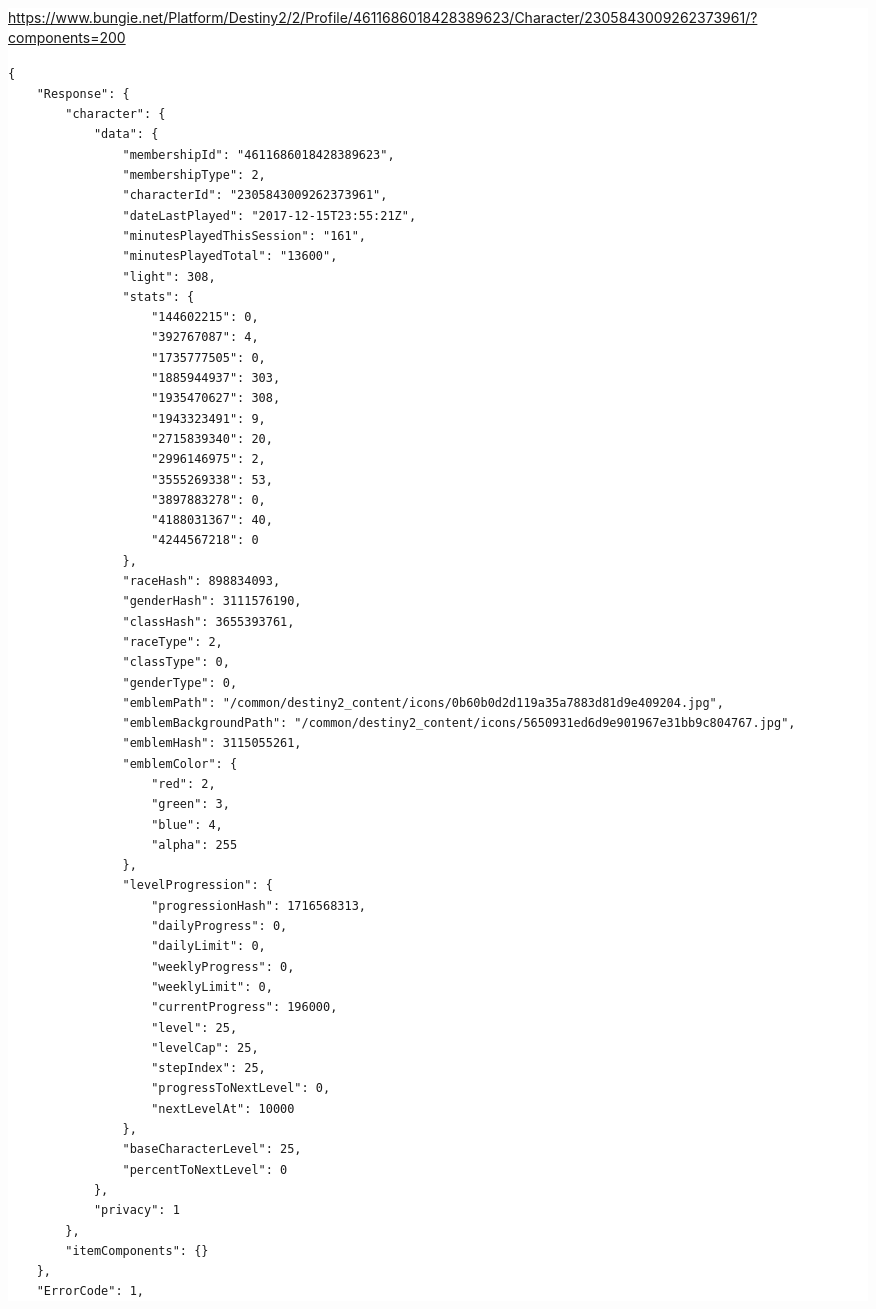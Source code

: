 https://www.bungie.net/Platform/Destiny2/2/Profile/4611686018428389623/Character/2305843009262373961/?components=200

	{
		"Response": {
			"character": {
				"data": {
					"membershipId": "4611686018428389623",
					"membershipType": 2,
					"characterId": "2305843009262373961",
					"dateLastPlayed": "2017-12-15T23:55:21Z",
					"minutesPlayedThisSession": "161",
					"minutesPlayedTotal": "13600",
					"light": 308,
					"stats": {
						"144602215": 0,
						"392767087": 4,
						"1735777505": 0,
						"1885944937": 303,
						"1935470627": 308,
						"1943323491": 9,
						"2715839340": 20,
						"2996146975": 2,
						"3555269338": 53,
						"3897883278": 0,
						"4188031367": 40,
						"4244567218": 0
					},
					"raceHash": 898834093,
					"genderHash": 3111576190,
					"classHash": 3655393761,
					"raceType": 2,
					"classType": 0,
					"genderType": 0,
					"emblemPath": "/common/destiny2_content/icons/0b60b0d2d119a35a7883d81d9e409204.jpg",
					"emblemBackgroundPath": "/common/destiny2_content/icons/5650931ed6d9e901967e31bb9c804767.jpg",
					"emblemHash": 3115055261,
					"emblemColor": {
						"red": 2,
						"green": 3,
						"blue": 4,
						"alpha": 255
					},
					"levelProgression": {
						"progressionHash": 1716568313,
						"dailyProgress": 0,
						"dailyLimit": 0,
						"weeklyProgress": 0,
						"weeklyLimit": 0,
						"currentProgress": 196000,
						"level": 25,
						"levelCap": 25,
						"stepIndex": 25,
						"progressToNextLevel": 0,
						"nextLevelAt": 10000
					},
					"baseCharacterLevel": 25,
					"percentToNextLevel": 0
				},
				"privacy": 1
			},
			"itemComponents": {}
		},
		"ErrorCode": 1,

┄┄┄┄┄┄┄┄┄┄┄┄┄┄┄┄┄┄┄┄

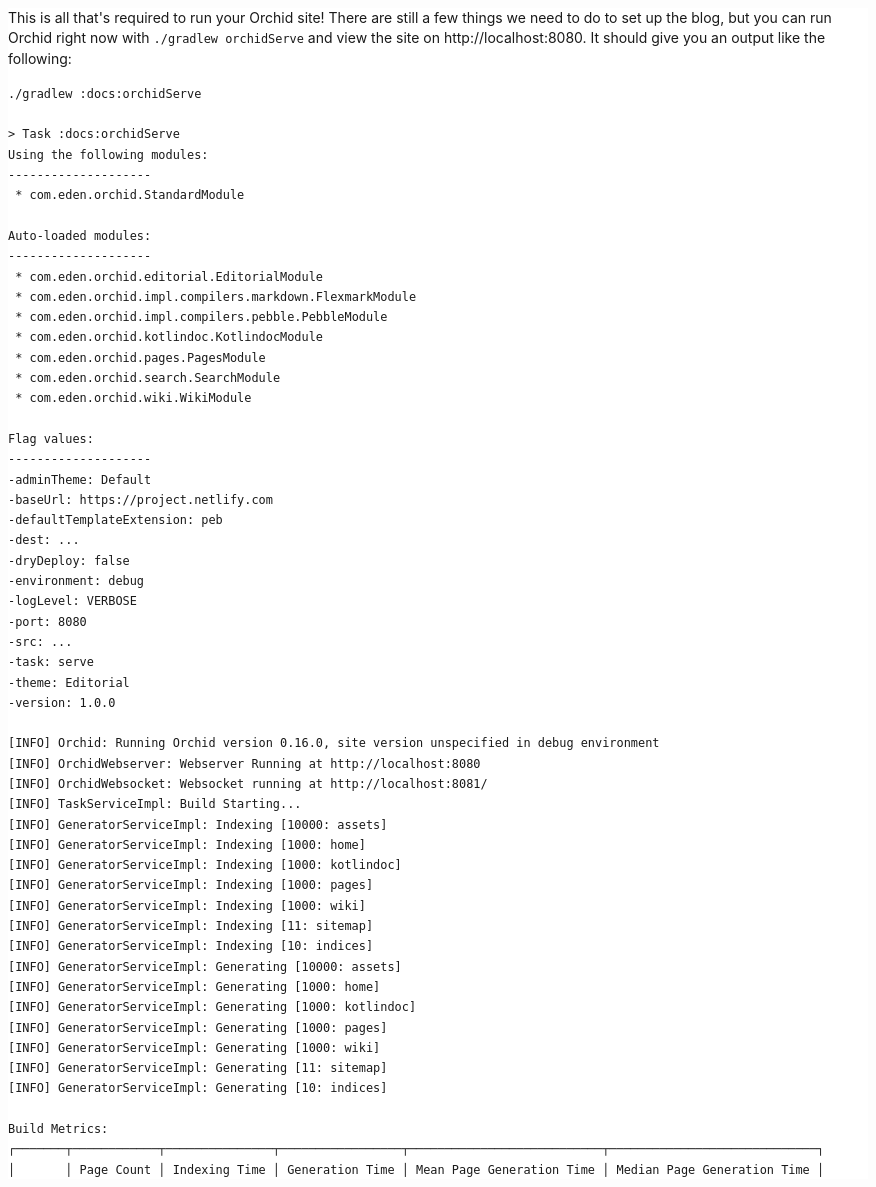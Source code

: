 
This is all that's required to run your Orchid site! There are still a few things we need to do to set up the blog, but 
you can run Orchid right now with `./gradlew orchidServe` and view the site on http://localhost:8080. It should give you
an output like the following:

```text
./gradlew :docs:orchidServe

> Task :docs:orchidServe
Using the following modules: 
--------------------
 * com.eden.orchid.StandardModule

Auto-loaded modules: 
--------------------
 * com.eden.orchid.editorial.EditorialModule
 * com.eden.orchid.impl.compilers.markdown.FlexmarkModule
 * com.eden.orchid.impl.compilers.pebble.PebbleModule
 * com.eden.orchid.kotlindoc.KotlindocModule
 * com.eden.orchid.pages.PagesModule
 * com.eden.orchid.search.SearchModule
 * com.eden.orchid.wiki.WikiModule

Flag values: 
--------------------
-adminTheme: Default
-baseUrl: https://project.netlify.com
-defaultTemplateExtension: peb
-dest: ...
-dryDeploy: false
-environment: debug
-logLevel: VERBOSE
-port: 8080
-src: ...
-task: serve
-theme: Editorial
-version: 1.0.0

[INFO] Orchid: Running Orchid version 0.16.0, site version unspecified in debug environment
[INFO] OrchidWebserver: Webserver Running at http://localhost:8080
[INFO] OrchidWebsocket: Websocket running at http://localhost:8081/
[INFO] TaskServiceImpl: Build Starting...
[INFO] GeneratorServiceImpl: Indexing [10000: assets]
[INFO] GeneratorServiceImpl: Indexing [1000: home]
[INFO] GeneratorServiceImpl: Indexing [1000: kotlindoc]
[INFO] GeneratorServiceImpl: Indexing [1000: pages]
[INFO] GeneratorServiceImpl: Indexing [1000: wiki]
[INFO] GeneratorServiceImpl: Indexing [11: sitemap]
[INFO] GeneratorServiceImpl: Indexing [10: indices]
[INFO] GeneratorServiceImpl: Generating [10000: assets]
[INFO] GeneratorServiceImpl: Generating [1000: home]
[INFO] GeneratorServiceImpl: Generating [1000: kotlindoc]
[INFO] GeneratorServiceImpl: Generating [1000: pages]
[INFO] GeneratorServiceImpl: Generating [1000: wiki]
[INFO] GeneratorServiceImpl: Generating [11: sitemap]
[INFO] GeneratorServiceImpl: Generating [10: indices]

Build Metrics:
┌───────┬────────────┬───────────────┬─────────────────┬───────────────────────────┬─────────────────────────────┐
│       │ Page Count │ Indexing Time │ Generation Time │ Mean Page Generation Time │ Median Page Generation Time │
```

┄┄┄┄┄┄┄┄┄┄┄┄┄┄┄┄┄┄┄┄

- What this task involves: Please copy out each line of the material that contains the string "wiki".

- Output of the exercise:
 * com.eden.orchid.wiki.WikiModule
[INFO] GeneratorServiceImpl: Indexing [1000: wiki]
[INFO] GeneratorServiceImpl: Generating [1000: wiki]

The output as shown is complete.